(Pictures paired with source code)
+ + + +

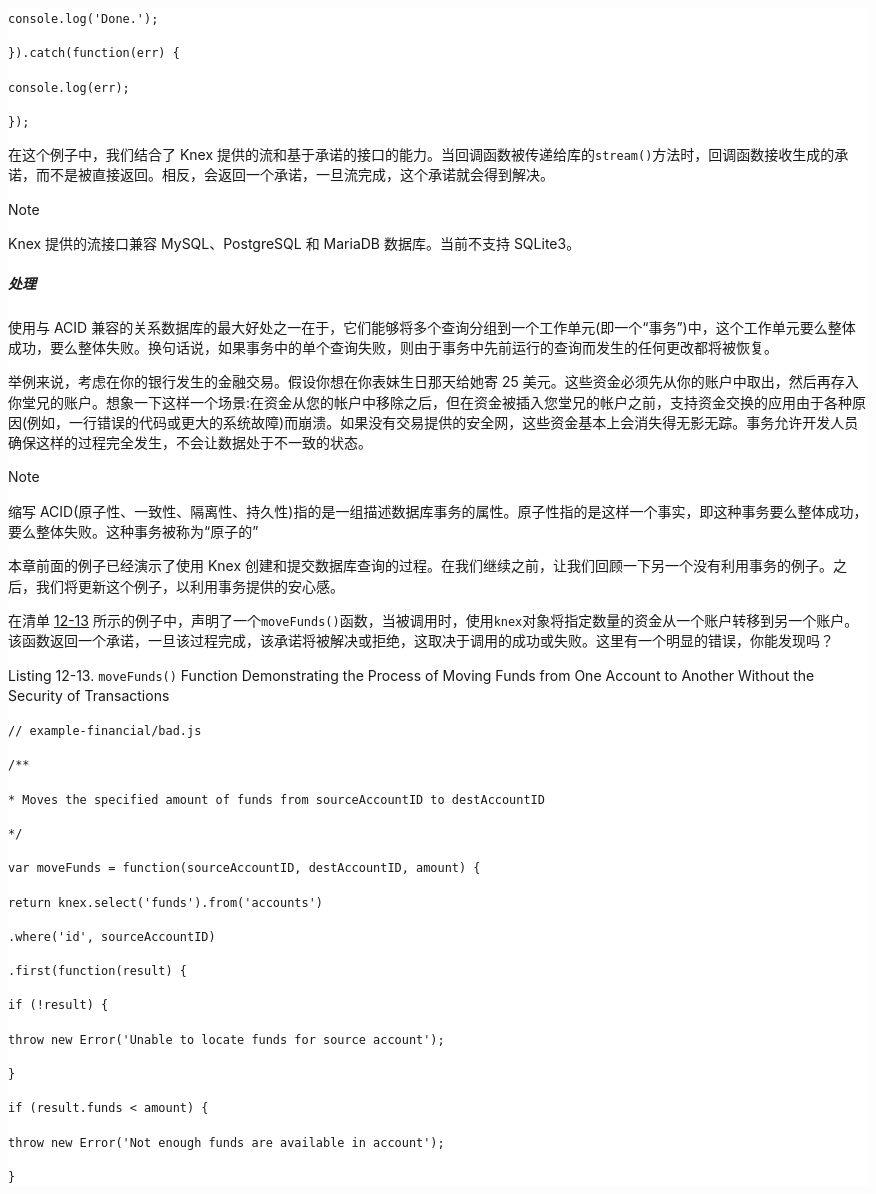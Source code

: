 `console.log('Done.');`

`}).catch(function(err) {`

`console.log(err);`

`});`

在这个例子中，我们结合了 Knex 提供的流和基于承诺的接口的能力。当回调函数被传递给库的`stream()`方法时，回调函数接收生成的承诺，而不是被直接返回。相反，会返回一个承诺，一旦流完成，这个承诺就会得到解决。

Note

Knex 提供的流接口兼容 MySQL、PostgreSQL 和 MariaDB 数据库。当前不支持 SQLite3。

##### 处理

使用与 ACID 兼容的关系数据库的最大好处之一在于，它们能够将多个查询分组到一个工作单元(即一个“事务”)中，这个工作单元要么整体成功，要么整体失败。换句话说，如果事务中的单个查询失败，则由于事务中先前运行的查询而发生的任何更改都将被恢复。

举例来说，考虑在你的银行发生的金融交易。假设你想在你表妹生日那天给她寄 25 美元。这些资金必须先从你的账户中取出，然后再存入你堂兄的账户。想象一下这样一个场景:在资金从您的帐户中移除之后，但在资金被插入您堂兄的帐户之前，支持资金交换的应用由于各种原因(例如，一行错误的代码或更大的系统故障)而崩溃。如果没有交易提供的安全网，这些资金基本上会消失得无影无踪。事务允许开发人员确保这样的过程完全发生，不会让数据处于不一致的状态。

Note

缩写 ACID(原子性、一致性、隔离性、持久性)指的是一组描述数据库事务的属性。原子性指的是这样一个事实，即这种事务要么整体成功，要么整体失败。这种事务被称为“原子的”

本章前面的例子已经演示了使用 Knex 创建和提交数据库查询的过程。在我们继续之前，让我们回顾一下另一个没有利用事务的例子。之后，我们将更新这个例子，以利用事务提供的安心感。

在清单 [12-13](#FPar18) 所示的例子中，声明了一个`moveFunds()`函数，当被调用时，使用`knex`对象将指定数量的资金从一个账户转移到另一个账户。该函数返回一个承诺，一旦该过程完成，该承诺将被解决或拒绝，这取决于调用的成功或失败。这里有一个明显的错误，你能发现吗？

Listing 12-13\. `moveFunds()` Function Demonstrating the Process of Moving Funds from One Account to Another Without the Security of Transactions

`// example-financial/bad.js`

`/**`

`* Moves the specified amount of funds from sourceAccountID to destAccountID`

`*/`

`var moveFunds = function(sourceAccountID, destAccountID, amount) {`

`return knex.select('funds').from('accounts')`

`.where('id', sourceAccountID)`

`.first(function(result) {`

`if (!result) {`

`throw new Error('Unable to locate funds for source account');`

`}`

`if (result.funds < amount) {`

`throw new Error('Not enough funds are available in account');`

`}`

+ + + +

Required work => Please set down the records above word for word and omit their pictures.

Response below =>
Source code

: `console.log('Done.');`

`}).catch(function(err) {`

`console.log(err);`

`});`

在这个例子中，我们结合了 Knex 提供的流和基于承诺的接口的能力。当回调函数被传递给库的`stream()`方法时，回调函数接收生成的承诺，而不是被直接返回。相反，会返回一个承诺，一旦流完成，这个承诺就会得到解决。

Note

Knex 提供的流接口兼容 MySQL、PostgreSQL 和 MariaDB 数据库。当前不支持 SQLite3。

##### 处理

使用与 ACID 兼容的关系数据库的最大好处之一在于，它们能够将多个查询分组到一个工作单元(即一个“事务”)中，这个工作单元要么整体成功，要么整体失败。换句话说，如果事务中的单个查询失败，则由于事务中先前运行的查询而发生的任何更改都将被恢复。

举例来说，考虑在你的银行发生的金融交易。假设你想在你表妹生日那天给她寄 25 美元。这些资金必须先从你的账户中取出，然后再存入你堂兄的账户。想象一下这样一个场景:在资金从您的帐户中移除之后，但在资金被插入您堂兄的帐户之前，支持资金交换的应用由于各种原因(例如，一行错误的代码或更大的系统故障)而崩溃。如果没有交易提供的安全网，这些资金基本上会消失得无影无踪。事务允许开发人员确保这样的过程完全发生，不会让数据处于不一致的状态。

Note

缩写 ACID(原子性、一致性、隔离性、持久性)指的是一组描述数据库事务的属性。原子性指的是这样一个事实，即这种事务要么整体成功，要么整体失败。这种事务被称为“原子的”

本章前面的例子已经演示了使用 Knex 创建和提交数据库查询的过程。在我们继续之前，让我们回顾一下另一个没有利用事务的例子。之后，我们将更新这个例子，以利用事务提供的安心感。

在清单 [12-13](#FPar18) 所示的例子中，声明了一个`moveFunds()`函数，当被调用时，使用`knex`对象将指定数量的资金从一个账户转移到另一个账户。该函数返回一个承诺，一旦该过程完成，该承诺将被解决或拒绝，这取决于调用的成功或失败。这里有一个明显的错误，你能发现吗？

Listing 12-13\. `moveFunds()` Function Demonstrating the Process of Moving Funds from One Account to Another Without the Security of Transactions

`// example-financial/bad.js`

`/**`

`* Moves the specified amount of funds from sourceAccountID to destAccountID`

`*/`

`var moveFunds = function(sourceAccountID, destAccountID, amount) {`

`return knex.select('funds').from('accounts')`

`.where('id', sourceAccountID)`

`.first(function(result) {`

`if (!result) {`

`throw new Error('Unable to locate funds for source account');`

`}`

`if (result.funds < amount) {`

`throw new Error('Not enough funds are available in account');`

`}`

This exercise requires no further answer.